- Mexican theatrical poster
- Directed by: Luis Enrique Vergara Jack Hill
- Screenplay by: Luis Enrique Vergara
- Produced by: Juan Ibáñez Luis Enrique Vergara
- Starring: Boris Karloff; Julissa; Andrés García; José Ángel Espinoza; ;
- Cinematography: Raúl Domínguez Austin McKinney
- Edited by: Ángel Camacho
- Music by: Enrico C. Cabiati Alicia Urreta
- Production companies: Azteca Films Filmica Vergara S.A.
- Distributed by: Columbia Pictures (US)
- Release date: 1972 (US);
- Running time: 89 minutes
- Country: Mexico
- Language: English

= House of Evil =

1972 film directed by Luis Enrique Vergara and Jack Hill

House of Evil (Serenata macabra, also released as Dance of Death) is a 1972 Mexican horror film directed by Luis Enrique Vergara and Jack Hill, and starring Boris Karloff, Julissa, Andrés García and José Ángel Espinoza.

This was the first in a cycle of four films Karloff made in a package deal with Mexican producer Luis Enrique Vergara. The others are Isle of the Snake People, The Incredible Invasion, and Fear Chamber. Karloff's scenes for all four films were directed by Hill in Los Angeles in the spring of 1968, while the rest of the films were completed in Mexico without either's involvement.

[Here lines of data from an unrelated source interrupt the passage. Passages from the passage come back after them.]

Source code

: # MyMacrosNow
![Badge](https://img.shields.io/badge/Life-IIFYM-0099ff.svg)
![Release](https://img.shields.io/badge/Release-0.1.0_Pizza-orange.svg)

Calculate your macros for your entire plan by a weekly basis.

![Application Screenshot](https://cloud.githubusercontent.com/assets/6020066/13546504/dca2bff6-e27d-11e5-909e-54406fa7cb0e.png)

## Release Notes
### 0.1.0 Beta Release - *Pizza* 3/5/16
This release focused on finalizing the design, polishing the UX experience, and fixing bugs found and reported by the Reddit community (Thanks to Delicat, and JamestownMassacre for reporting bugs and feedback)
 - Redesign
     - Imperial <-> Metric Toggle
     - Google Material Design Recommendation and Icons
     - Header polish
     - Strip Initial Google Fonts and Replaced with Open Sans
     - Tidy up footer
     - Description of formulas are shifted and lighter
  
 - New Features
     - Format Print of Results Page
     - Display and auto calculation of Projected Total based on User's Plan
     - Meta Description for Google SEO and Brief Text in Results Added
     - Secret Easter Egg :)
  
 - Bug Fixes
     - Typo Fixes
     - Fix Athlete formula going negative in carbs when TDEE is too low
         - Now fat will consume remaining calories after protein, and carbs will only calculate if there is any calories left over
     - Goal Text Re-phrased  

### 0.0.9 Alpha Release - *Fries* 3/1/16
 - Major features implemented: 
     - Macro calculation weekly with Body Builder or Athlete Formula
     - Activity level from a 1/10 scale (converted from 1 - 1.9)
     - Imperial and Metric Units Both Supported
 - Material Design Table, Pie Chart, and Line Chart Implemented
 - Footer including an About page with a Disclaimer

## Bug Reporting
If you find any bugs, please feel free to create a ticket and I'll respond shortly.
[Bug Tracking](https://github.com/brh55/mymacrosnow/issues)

House of Evil was released theatrically in 1972, three years after Karloff's death.

==Plot==
Morhenge Mansion, 1900. The dying Matthias Morteval invites his dysfunctional relatives to his home for a will reading. However, he dies, and soon the relatives are being murdered one by one by his robotic toys that are alive.